Of all the entries below, only the lines from the one with "npm install" up to and including the one with "pip3 install flask-cors" are to be duplicated exactly.

Recorded information Block Start

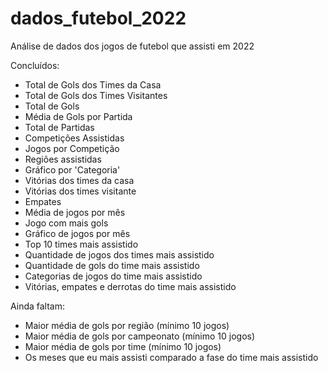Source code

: # dados_futebol_2022
Análise de dados dos jogos de futebol que assisti em 2022

Concluídos:
- Total de Gols dos Times da Casa
- Total de Gols dos Times Visitantes
- Total de Gols
- Média de Gols por Partida
- Total de Partidas
- Competições Assistidas
- Jogos por Competição
- Regiões assistidas
- Gráfico por 'Categoria'
- Vitórias dos times da casa
- Vitórias dos times visitante
- Empates
- Média de jogos por mês
- Jogo com mais gols
- Gráfico de jogos por mês
- Top 10 times mais assistido
- Quantidade de jogos dos times mais assistido
- Quantidade de gols do time mais assistido
- Categorias de jogos do time mais assistido
- Vitórias, empates e derrotas do time mais assistido

Ainda faltam:
- Maior média de gols por região (mínimo 10 jogos)
- Maior média de gols por campeonato (mínimo 10 jogos)
- Maior média de gols por time (mínimo 10 jogos)
- Os meses que eu mais assisti comparado a fase do time mais assistido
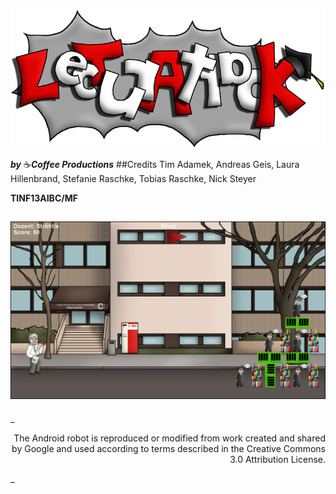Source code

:![#Lecturattack](src/resources/images/logo.png)

**_by_** ☕**_Coffee Productions_**
##Credits
Tim Adamek, Andreas Geis, Laura Hillenbrand, Stefanie Raschke, Tobias Raschke, Nick Steyer

**TINF13AIBC/MF**

![#Gameplay Screenshot](src/resources/images/gameplay.png)
---
_<p align="right">
The Android robot is reproduced or modified from work created and shared by Google and used according to terms described in the Creative Commons 3.0 Attribution License.
</p>_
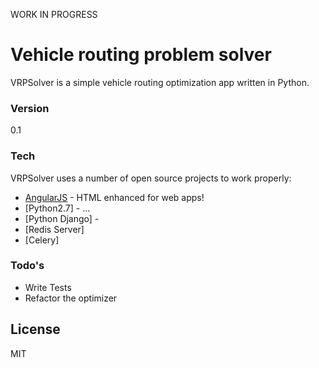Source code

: WORK IN PROGRESS
# Vehicle routing problem solver

VRPSolver is a simple vehicle routing optimization app written in Python.


### Version
0.1

### Tech

VRPSolver uses a number of open source projects to work properly:

* [AngularJS] - HTML enhanced for web apps!
* [Python2.7] - ...
* [Python Django] - 
* [Redis Server]
* [Celery]


### Todo's

 - Write Tests
 - Refactor the optimizer

License
----

MIT

[AngularJS]:http://angularjs.org

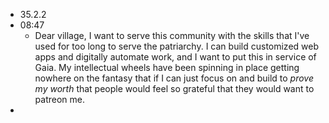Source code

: - 35.2.2
- 08:47
	- Dear village, I want to serve this community with the skills that I've used for too long to serve the patriarchy. I can build customized web apps and digitally automate work, and I want to put this in service of Gaia. My intellectual wheels have been spinning in place getting nowhere on the fantasy that if I can just  focus on and build to _prove my worth_ that people would feel so grateful that they would want to patreon me.
-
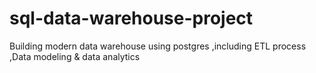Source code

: # sql-data-warehouse-project
Building modern data warehouse using postgres ,including ETL process ,Data modeling &amp; data analytics 
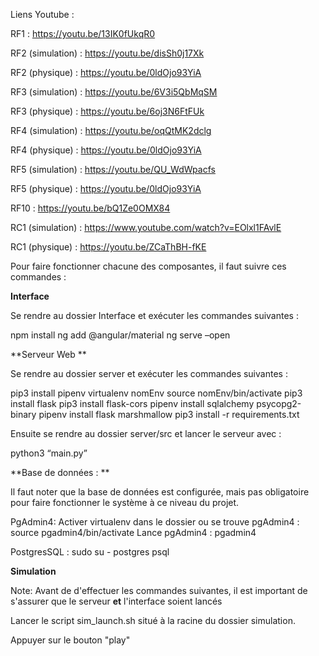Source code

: Liens Youtube :

RF1 : https://youtu.be/13IK0fUkqR0

RF2 (simulation) : https://youtu.be/disSh0j17Xk

RF2 (physique) : https://youtu.be/0ldOjo93YiA

RF3 (simulation) : https://youtu.be/6V3i5QbMqSM

RF3 (physique) : https://youtu.be/6oj3N6FtFUk

RF4 (simulation) : https://youtu.be/oqQtMK2dclg

RF4 (physique) : https://youtu.be/0ldOjo93YiA

RF5 (simulation) : https://youtu.be/QU_WdWpacfs

RF5 (physique) : https://youtu.be/0ldOjo93YiA

RF10 : https://youtu.be/bQ1Ze0OMX84

RC1 (simulation) : https://www.youtube.com/watch?v=EOlxl1FAvlE

RC1 (physique) : https://youtu.be/ZCaThBH-fKE

Pour faire fonctionner chacune des composantes, il faut suivre ces commandes :


**Interface**

Se rendre au dossier Interface et exécuter les commandes suivantes :

npm install
ng add @angular/material
ng serve –open



**Serveur Web **

Se rendre au dossier server et exécuter les commandes suivantes :

pip3 install pipenv
virtualenv nomEnv
source nomEnv/bin/activate
pip3 install flask
pip3 install flask-cors
pipenv install sqlalchemy psycopg2-binary
pipenv install flask marshmallow
pip3 install -r requirements.txt


Ensuite se rendre au dossier server/src et lancer le serveur avec : 

python3 “main.py”

**Base de données : **

Il faut noter que la base de données est configurée, mais pas obligatoire pour faire fonctionner le système à ce niveau du projet.

PgAdmin4:
Activer virtualenv dans le dossier ou se trouve pgAdmin4 : source pgadmin4/bin/activate
Lance pgAdmin4 : pgadmin4

PostgresSQL :
sudo su - postgres
psql

**Simulation**

Note: Avant de d'effectuer les commandes suivantes, il est important de s'assurer que le serveur **et** l'interface soient lancés

Lancer le script sim_launch.sh situé à la racine du dossier simulation.

Appuyer sur le bouton "play"
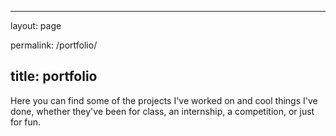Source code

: ﻿---

layout: page

permalink: /portfolio/

title: portfolio
---



Here you can find some of the projects I've worked on and cool things I've done, whether they've been for class, an internship, a competition, or just for fun.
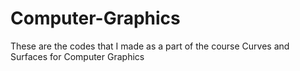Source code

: # Computer-Graphics
These are the codes that I made as a part of the course Curves and Surfaces for Computer Graphics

Recorded information Block End

▶ [Reply]
npm install
ng add @angular/material
ng serve –open



**Serveur Web **

Se rendre au dossier server et exécuter les commandes suivantes :

pip3 install pipenv
virtualenv nomEnv
source nomEnv/bin/activate
pip3 install flask
pip3 install flask-cors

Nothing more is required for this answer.